I'm in a state of shock. Numb is probably more accurate.
No, no... overwhelmed is more apt.
Inside the Outside, my debut novel, won the Grand Prize in the 2012 Paris Book Festival. I found out a couple of hours ago and, quite frankly, I'm still trying to wrap my head around this tremendous honor. It's nearly two o'clock in the morning as I type this and there's no telling if I'll ever get to sleep again. Between you and me, I don't want to go to sleep, just in case this is all a dream.
This is the first major award for Inside the Outside and, even if it turns out to be the last, I'll still be satisfied. Along with the honor itself, the award comes with a cash prize and a flight to Paris. I've never been anywhere near Europe, let alone Paris. And to think that my first trip there will be to accept my first major literary honor...

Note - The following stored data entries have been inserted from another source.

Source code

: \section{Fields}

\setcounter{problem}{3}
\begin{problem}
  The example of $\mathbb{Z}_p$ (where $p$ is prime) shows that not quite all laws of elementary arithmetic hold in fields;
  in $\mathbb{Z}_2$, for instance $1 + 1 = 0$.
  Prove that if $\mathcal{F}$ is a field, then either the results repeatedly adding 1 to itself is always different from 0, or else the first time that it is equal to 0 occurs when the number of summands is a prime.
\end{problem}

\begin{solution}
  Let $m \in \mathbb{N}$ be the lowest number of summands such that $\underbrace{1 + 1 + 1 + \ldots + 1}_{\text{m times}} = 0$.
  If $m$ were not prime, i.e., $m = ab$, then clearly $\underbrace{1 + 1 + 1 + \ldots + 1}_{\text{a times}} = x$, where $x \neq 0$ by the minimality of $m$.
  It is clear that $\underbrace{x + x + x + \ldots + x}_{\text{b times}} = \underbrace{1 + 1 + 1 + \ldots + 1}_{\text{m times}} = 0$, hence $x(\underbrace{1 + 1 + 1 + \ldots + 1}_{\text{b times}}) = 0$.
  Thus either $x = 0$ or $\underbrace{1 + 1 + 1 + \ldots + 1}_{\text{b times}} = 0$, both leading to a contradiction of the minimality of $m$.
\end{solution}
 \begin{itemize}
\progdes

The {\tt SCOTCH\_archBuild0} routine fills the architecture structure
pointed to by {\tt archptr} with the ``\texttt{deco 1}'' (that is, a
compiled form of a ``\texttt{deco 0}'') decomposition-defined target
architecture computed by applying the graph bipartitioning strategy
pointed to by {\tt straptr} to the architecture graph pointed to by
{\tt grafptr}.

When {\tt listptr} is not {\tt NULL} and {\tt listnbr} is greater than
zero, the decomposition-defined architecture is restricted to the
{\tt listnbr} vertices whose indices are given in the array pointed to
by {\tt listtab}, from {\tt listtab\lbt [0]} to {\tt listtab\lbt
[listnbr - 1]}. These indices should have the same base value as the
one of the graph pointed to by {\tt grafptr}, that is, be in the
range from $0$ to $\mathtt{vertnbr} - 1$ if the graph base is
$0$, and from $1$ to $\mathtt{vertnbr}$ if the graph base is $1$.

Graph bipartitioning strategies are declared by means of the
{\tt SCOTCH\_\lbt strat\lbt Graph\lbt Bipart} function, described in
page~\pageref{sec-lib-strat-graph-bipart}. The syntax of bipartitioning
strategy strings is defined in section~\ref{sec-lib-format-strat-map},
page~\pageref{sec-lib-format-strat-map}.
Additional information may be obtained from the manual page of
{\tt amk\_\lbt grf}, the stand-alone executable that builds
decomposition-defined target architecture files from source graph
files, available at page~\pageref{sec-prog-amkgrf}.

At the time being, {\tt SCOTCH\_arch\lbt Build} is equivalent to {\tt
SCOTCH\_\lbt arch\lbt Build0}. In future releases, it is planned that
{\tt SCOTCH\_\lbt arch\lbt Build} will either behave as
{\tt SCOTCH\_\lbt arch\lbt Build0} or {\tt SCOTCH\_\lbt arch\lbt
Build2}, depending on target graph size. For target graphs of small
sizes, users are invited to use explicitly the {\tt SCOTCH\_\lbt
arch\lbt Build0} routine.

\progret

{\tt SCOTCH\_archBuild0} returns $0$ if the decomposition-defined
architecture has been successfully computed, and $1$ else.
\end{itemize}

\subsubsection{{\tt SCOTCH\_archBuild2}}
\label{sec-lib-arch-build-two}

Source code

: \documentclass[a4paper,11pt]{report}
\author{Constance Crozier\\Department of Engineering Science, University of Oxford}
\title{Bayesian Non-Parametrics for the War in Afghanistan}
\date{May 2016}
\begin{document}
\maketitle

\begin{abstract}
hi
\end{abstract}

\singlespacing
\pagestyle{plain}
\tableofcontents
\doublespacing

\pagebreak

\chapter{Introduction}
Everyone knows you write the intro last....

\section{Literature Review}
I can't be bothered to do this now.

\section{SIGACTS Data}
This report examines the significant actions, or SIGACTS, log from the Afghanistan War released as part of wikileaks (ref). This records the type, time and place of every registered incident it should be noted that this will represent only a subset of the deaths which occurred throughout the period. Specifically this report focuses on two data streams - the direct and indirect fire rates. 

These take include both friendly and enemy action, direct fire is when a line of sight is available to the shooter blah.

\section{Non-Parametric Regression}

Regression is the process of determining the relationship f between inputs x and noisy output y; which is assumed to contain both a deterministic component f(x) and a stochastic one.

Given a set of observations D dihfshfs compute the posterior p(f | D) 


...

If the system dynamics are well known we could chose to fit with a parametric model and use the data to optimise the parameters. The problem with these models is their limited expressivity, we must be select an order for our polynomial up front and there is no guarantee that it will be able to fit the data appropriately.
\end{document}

I just can't find the words.
I hope folks like Will Entrekin, Kat and Cara (The BiblioBabes), Joanna Penn, and everybody else who loved this book when it seemed like nobody else would pay attention to it will enjoy this honor with me. I hope writers all over the world who are struggling to make a mark and feel like their break may never come will find some glimmer of inspiration in the knowledge that, not too long ago, I'd nearly lost all hope of ever having a writing career.
As is the case with many writers, I sought to get published through the traditional route of acquiring a literary agent who would get me a book deal. After sending out dozens of query letters and receiving dozens of rejections, I found myself at a crossroads. I believed strongly in my book and I knew there was an audience for it, so I had to decide if I wanted to keep trekking down the traditional route or if I wanted to take the risk of publishing my book independently.
It was a terrifying decision, but, after much consideration, I decided to gamble on independent publishing. Part of my concern was the general stigma that is still attached to indie publishing. I worried that my novel, right or wrong, would be adversely affected by this stigma.
Even when I made my decision and began taking steps to move forward, I still questioned whether or not I was doing the right thing. And even after I published Inside the Outside, I still had occasional doubts. So, as much as anything else, this award offers me tremendous validation, not only of my novel, but of my decision to publish it on my own.
Of course, a trip to Paris won't be so bad, either.